Clinical Psychology Internship and Residency Program
Eligibility for CPRP
The Clinical Psychology Residency Program (CPRP) can accommodate up to six students per academic year. The primary mechanism of fills is the EAMC Clinical Psychology Internship Program (CPIP); graduating interns may “opt-in” to the CPRP. Periodically and based on needs of the Army, a resident may be accepted a) as a PCS by an Officer having graduated internship at another Army CPIP, or b) as an Active Duty direct accession of an already licensed psychologist. In the latter case, the Residency will serve as a “train-up” to orient the psychologist to military-specific psychological practice. Pre-doctoral requirements are expected to be complete by December 1 to be eligible for the Residency Program, which typically starts on or about Jan. 2.

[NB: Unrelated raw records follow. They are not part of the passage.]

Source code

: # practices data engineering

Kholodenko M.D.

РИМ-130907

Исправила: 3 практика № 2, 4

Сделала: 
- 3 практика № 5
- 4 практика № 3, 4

The intent of the CPRP is to produce autonomous general psychologists capable of managing common challenges in both military and civilian practice while developing professional identity as a psychologist. Training focuses on mastery of traditional clinical skills in therapy, assessment, and consultation, building upon skills built during the internship year, with specific focus on application to a military environment and with a military population.
Residents are supervised in various aspects of service delivery during the CPRP. There is particular emphasis placed on supervision of empirically validated interventions for the treatment of various psychopathology; assessment skills; consultation; teaching; and supervision. Residents’ skills are refined during the training year to ensure they are adequately training in providing services to a diverse Active Duty military population.
CPRP Training Structure and Organization
The CPRP is part of the Behavioral Health Department within the Eisenhower Army Medical Center organizational and command structure; the program also falls under the Medical Center’s Graduate Medical Education Committee (GMEC).
The CPRP is divided into (4) 3-month clinical rotations and a longitudinal training experience within the Outpatient Behavioral Health Service (OBHS). A formal written evaluation is completed by a doctoral-level psychologist supervisor at the end of each rotation.